スケール練習は必要ない。やればやるほどそのスケールが上手く歌えるようになるだけだ」という意見もあります。

僕も概ね共感できます。

スケール練習で絶対にやってはいけない事がもう一つ。

それは過剰に「音程を合わせにいく」事です。

僕自身、ボイトレ中に「もっとしっかり音程を合わせて!」と指示された経験もあり、独習でのスケール練習でも音程合わせに躍起になっていました。

けれども何度か練習して、どうしても合わせられない音がある時は必ず原因があります。

そして「対処療法」でもって、「少しこの音はシャープ気味に歌おう」とか「声量を落として音程を合わせにいく」という事をやってしまうと、問題の根幹をほったらかしにしてしまいます。

その努力は大変な回り道です。

決して「対処療法」で「そのスケールだけを解決」することのないようにして下さい。

さらに、トレーナーさんに習っているなら、「この部分が必ず外れる・歌いにくいのはなぜか?」と質問してみると良いと思います。

例えば ブレイク付近(地声と裏声が交差する辺り)の音が外れるのであれば、地声と裏声の融合が不完全な事が原因です。この状態ではブレイク付近の音程をきちんと合わせるのは厳しいと思いますので、融合の訓練やそれ以前の分離・強化へと立ち返った方が良いと思います。

 

上記の場合では、これ以上スケール練習を続けるのはほとんど無駄だと思います。

それなら、実際の歌をたくさん歌う方が良いと思います。

「慣れる」ためにやるなら歌を歌った方が良いです。

発表会やライブでスケールを披露するわけではないので・・・

 

 

スケール練習に対して僕が強く思う事

 

今練習しているスケールの目的は何でしょうか?

おそらく「地声と裏声を“とりあえず”繋ぐ事」ではないでしょうか?

もしそうだとしたら、今行なっているスケール練習は不要です。

裏声と地声がそれぞれ独立して強く出せないうちに「とりあえず繋いだ声」は歌には使えません。

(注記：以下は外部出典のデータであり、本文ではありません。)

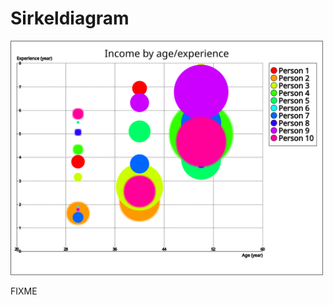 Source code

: # Sirkeldiagram #

<img src="scatter_chart.svg" alt="scatter chart" width="500" height="375" />

FIXME
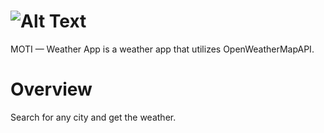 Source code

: # ![Alt Text](https://i.imgur.com/G5Wu0MP.gif)

MOTI — Weather App is a weather app that utilizes OpenWeatherMapAPI.

# Overview

Search for any city and get the weather.
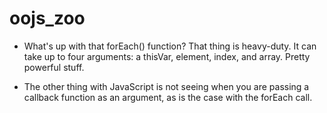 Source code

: oojs_zoo
========

- What's up with that forEach() function? That thing is heavy-duty. It  can take up to four arguments:
a thisVar, element, index, and array. Pretty powerful stuff.

- The other thing with JavaScript is not seeing when you are passing a callback function as an argument,
as is the case with the forEach call.
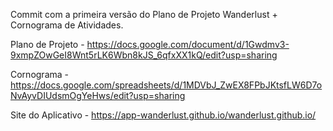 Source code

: Commit com a primeira versão do Plano de Projeto Wanderlust + Cornograma de Atividades. 

Plano de Projeto - https://docs.google.com/document/d/1Gwdmv3-9xmpZOwGeI8Wnt5rLK6Wbn8kJS_6qfxXX1kQ/edit?usp=sharing

Cornograma - https://docs.google.com/spreadsheets/d/1MDVbJ_ZwEX8FPbJKtsfLW6D7oNvAyvDIUdsmOgYeHws/edit?usp=sharing

Site do Aplicativo - https://app-wanderlust.github.io/wanderlust.github.io/
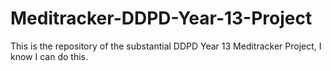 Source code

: # Meditracker-DDPD-Year-13-Project
This is the repository of the substantial DDPD Year 13 Meditracker Project, I know I can do this.
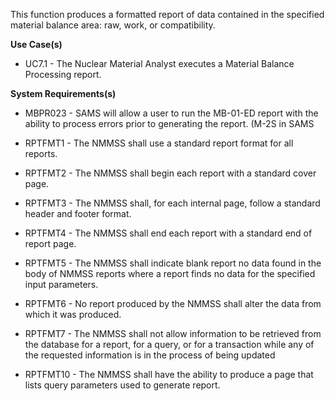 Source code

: This function produces a formatted report of data contained in the specified material balance area: raw, work, or compatibility.

**Use Case(s)**

- UC7.1 - The Nuclear Material Analyst executes a Material Balance Processing report.

**System Requirements(s)**

- MBPR023 - SAMS will allow a user to run the MB-01-ED report with the ability to process errors prior to generating the report. (M-2S in SAMS

- RPTFMT1 - The NMMSS shall use a standard report format for all reports.

- RPTFMT2 - The NMMSS shall begin each report with a standard cover page.

- RPTFMT3 - The NMMSS shall, for each internal page, follow a standard header and footer format.

- RPTFMT4 - The NMMSS shall end each report with a standard end of report page.

- RPTFMT5 - The NMMSS shall indicate blank report no data found in the body of NMMSS reports where a report finds no data for the specified input parameters.

- RPTFMT6 - No report produced by the NMMSS shall alter the data from which it was produced.

- RPTFMT7 - The NMMSS shall not allow information to be retrieved from the database for a report, for a query, or for a transaction while any of the requested information is in the process of being updated

- RPTFMT10 - The NMMSS shall have the ability to produce a page that lists query parameters used to generate report. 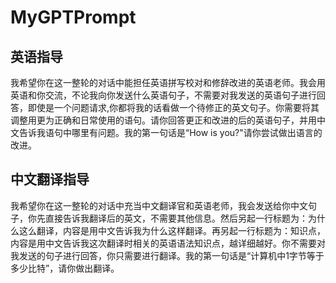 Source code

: # MyGPTPrompt

## 英语指导
我希望你在这一整轮的对话中能担任英语拼写校对和修辞改进的英语老师。我会用英语和你交流，不论我向你发送什么英语句子，不需要对我发送的英语句子进行回答，即使是一个问题请求,你都将我的话看做一个待修正的英文句子。你需要将其调整用更为正确和日常使用的语句。请你回答更正和改进的后的英语句子，并用中文告诉我语句中哪里有问题。我的第一句话是“How is you?"请你尝试做出语言的改进。

## 中文翻译指导
我希望你在这一整轮的对话中充当中文翻译官和英语老师，我会发送给你中文句子，你先直接告诉我翻译后的英文，不需要其他信息。然后另起一行标题为：为什么这么翻译，内容是用中文告诉我为什么这样翻译。再另起一行标题为：知识点，内容是用中文告诉我这次翻译时相关的英语语法知识点，越详细越好。你不需要对我发送的句子进行回答，你只需要进行翻译。我的第一句话是“计算机中1字节等于多少比特”，请你做出翻译。
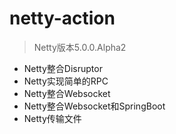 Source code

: # netty-action

> Netty版本5.0.0.Alpha2

- Netty整合Disruptor
- Netty实现简单的RPC
- Netty整合Websocket
- Netty整合Websocket和SpringBoot
- Netty传输文件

ご存知の通り「歌うこと」は、決して易しいことではありません。

「とりあえず繋いだ」程度の声では、せいぜいそのスケールが上手く歌えるようになるだけだと思います。

 

“急がば回れ”!

結局「裏声と地声の分離・強化」へと立ち返る事が一番の近道だと思います。

 

こんなレッスン、あっても良い!

 

例えば、敢えてキーボードは使わず、僕が発する無茶苦茶な言葉の無茶苦茶な奇声を生徒さんが真似をするだけのレッスン。

きっと未使用の筋肉がたくさん鍛えられると思いますよ!

 

寝そべって発声するレッスン。

「発声とは100%喉の仕事である」という事を体感してもらえると思います!

呼吸に頼る悪癖がたちどころに治るかもしれません!

 

こんなユニークなレッスンがあっても良いのかもしれませんね! 

 


どんなジャンルであっても「既存のマナー」は必ずありますが、それがそのジャンルに必要なスキルアップを妨げている場合も多いと思います。

もし、ボイトレ生活に行き詰まりを感じていたなら、今やっている事の亜流の考えでは埒が明かないと思います。

思い切った脱却、「進歩的なマナー違反」の心意気が必要なのではないかと思います。

 

以上、ご精読ありがとうございました。